RIDICULOUS THINGS I HAVE SAID TO STUDENTS LATELY
Remind me how I still have a job??? I work at a weird (read: awesome) school
- •"I'm really bad at forgiveness"To the whole class
- •"Sometimes I find myself having to prompt myself to ask other people questions like HOW SELF-CENTERED AM I THOUGH??"Again? To the whole class?
- •"Watch out - I puked a lot this weekend and if you annoy me I'm sure I could summon some up to projectile vomit AT YOU"Real. I said it. Disclaimer: I had a stomach bug that kept me home on Monday.
- •"THAT IS SO BALOGNA SANDWICHES"This is my way of saying BS without saying BS
- •At one point today I literally just growled at a class
- •"Did everything come out all right?"My fave question to ask kids when they come back from the bathroom. Because I'm a dad.
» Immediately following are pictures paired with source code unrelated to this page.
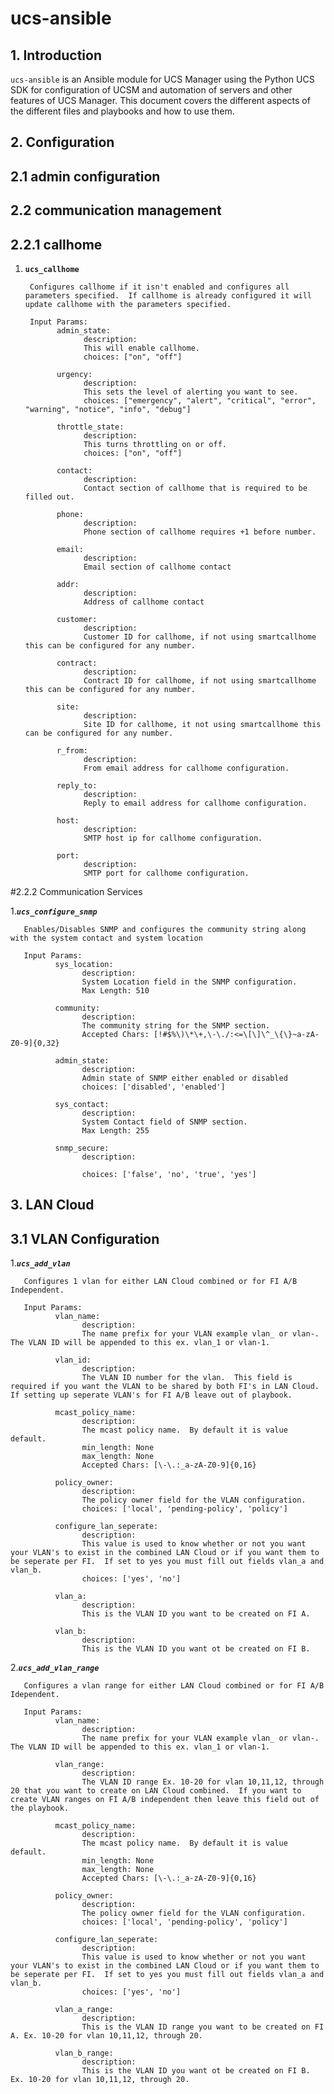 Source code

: # ucs-ansible

## 1. Introduction
`ucs-ansible` is an Ansible module for UCS Manager using the Python UCS SDK for configuration of UCSM and automation of servers and other features of UCS Manager.  This document covers the different aspects of the different files and playbooks and how to use them.


## 2. Configuration

## 2.1 admin configuration


## 2.2 communication management


## 2.2.1 callhome

1. **`ucs_callhome`**

		Configures callhome if it isn't enabled and configures all parameters specified.  If callhome is already configured it will update callhome with the parameters specified.

		Input Params:
			  admin_state:
			  		description:
			  		This will enable callhome.
			  		choices: ["on", "off"]

			  urgency:
			  		description:
			  		This sets the level of alerting you want to see.
			  		choices: ["emergency", "alert", "critical", "error", "warning", "notice", "info", "debug"]

			  throttle_state:
			  		description:
			  		This turns throttling on or off.
			  		choices: ["on", "off"]

			  contact:
			  		description:
			  		Contact section of callhome that is required to be filled out.

			  phone:
			  		description:
			  		Phone section of callhome requires +1 before number.

			  email:
			  		description:
			  		Email section of callhome contact

			  addr:
			  		description:
			  		Address of callhome contact

			  customer:
			  		description:
			  		Customer ID for callhome, if not using smartcallhome this can be configured for any number.

			  contract:
			  		description:
			  		Contract ID for callhome, if not using smartcallhome this can be configured for any number.

			  site:
			  		description:
			  		Site ID for callhome, it not using smartcallhome this can be configured for any number.

			  r_from:
			  		description:
			  		From email address for callhome configuration.

			  reply_to:
			  		description:
			  		Reply to email address for callhome configuration.

			  host:
			  		description:
			  		SMTP host ip for callhome configuration.

			  port:
			  		description:
			  		SMTP port for callhome configuration.

#2.2.2 Communication Services

1.***`ucs_configure_snmp`***

       Enables/Disables SNMP and configures the community string along with the system contact and system location

       Input Params:
              sys_location:
                    description:
                    System Location field in the SNMP configuration.
                    Max Length: 510

              community:
                    description:
                    The community string for the SNMP section.
                    Accepted Chars: [!#$%\)\*\+,\-\./:<=\[\]\^_\{\}~a-zA-Z0-9]{0,32}

              admin_state:
                    description:
                    Admin state of SNMP either enabled or disabled
                    choices: ['disabled', 'enabled']

              sys_contact:
                    description:
                    System Contact field of SNMP section.
                    Max Length: 255

              snmp_secure:
                    description:

                    choices: ['false', 'no', 'true', 'yes']


## 3. LAN Cloud

## 3.1 VLAN Configuration

1.***`ucs_add_vlan`***

       Configures 1 vlan for either LAN Cloud combined or for FI A/B Independent.

       Input Params:
              vlan_name:
                    description:
                    The name prefix for your VLAN example vlan_ or vlan-.  The VLAN ID will be appended to this ex. vlan_1 or vlan-1.

              vlan_id:
                    description:
                    The VLAN ID number for the vlan.  This field is required if you want the VLAN to be shared by both FI's in LAN Cloud.  If setting up seperate VLAN's for FI A/B leave out of playbook.

              mcast_policy_name:
                    description:
                    The mcast policy name.  By default it is value default.
                    min_length: None
                    max_length: None
                    Accepted Chars: [\-\.:_a-zA-Z0-9]{0,16}

              policy_owner:
                    description:
                    The policy owner field for the VLAN configuration.
                    choices: ['local', 'pending-policy', 'policy']

              configure_lan_seperate:
                    description:
                    This value is used to know whether or not you want your VLAN's to exist in the combined LAN Cloud or if you want them to be seperate per FI.  If set to yes you must fill out fields vlan_a and vlan_b.
                    choices: ['yes', 'no']

              vlan_a:
                    description:
                    This is the VLAN ID you want to be created on FI A.

              vlan_b:
                    description:
                    This is the VLAN ID you want ot be created on FI B.

2.***`ucs_add_vlan_range`***

       Configures a vlan range for either LAN Cloud combined or for FI A/B Idependent.

       Input Params:
              vlan_name:
                    description:
                    The name prefix for your VLAN example vlan_ or vlan-.  The VLAN ID will be appended to this ex. vlan_1 or vlan-1.

              vlan_range:
                    description:
                    The VLAN ID range Ex. 10-20 for vlan 10,11,12, through 20 that you want to create on LAN Cloud combined.  If you want to create VLAN ranges on FI A/B independent then leave this field out of the playbook.

              mcast_policy_name:
                    description:
                    The mcast policy name.  By default it is value default.
                    min_length: None
                    max_length: None
                    Accepted Chars: [\-\.:_a-zA-Z0-9]{0,16}

              policy_owner:
                    description:
                    The policy owner field for the VLAN configuration.
                    choices: ['local', 'pending-policy', 'policy']

              configure_lan_seperate:
                    description:
                    This value is used to know whether or not you want your VLAN's to exist in the combined LAN Cloud or if you want them to be seperate per FI.  If set to yes you must fill out fields vlan_a and vlan_b.
                    choices: ['yes', 'no']

              vlan_a_range:
                    description:
                    This is the VLAN ID range you want to be created on FI A. Ex. 10-20 for vlan 10,11,12, through 20.

              vlan_b_range:
                    description:
                    This is the VLAN ID you want ot be created on FI B. Ex. 10-20 for vlan 10,11,12, through 20.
- •"A little overly confident?? YOUR HEAD IS SO BIG THAT I FEEL LIKE IT TAKES UP THE WHOLE ROOM. NONE OF THE REST OF US CAN EVEN BREATHE." *makes gasping sound*
- •"Aw poor white boy. Such white boy problems. Sad sad sad."
- •"I love love love you"Thankful that I get to say this to kids - especially since most of them don't hear it too often.
- •"If you compare grades I WILL give you a detention. I am so freakin serious right now."
- •"Teaching you guys is like teaching fifteen separate brick walls and it is terrible."PULLING TEETH I TELL YA
- •"Stop being such little punks I swear"
- •"Don't be a mile wide and an inch deep....Oh yeah, what's the metric equivalent? Ugh I dunno I can't math"Trying to encourage them to commit to a couple things wholeheartedly rather than attempting everything and doing them poorly.
- •"Taking four APs next year is literally the most idiotic idea."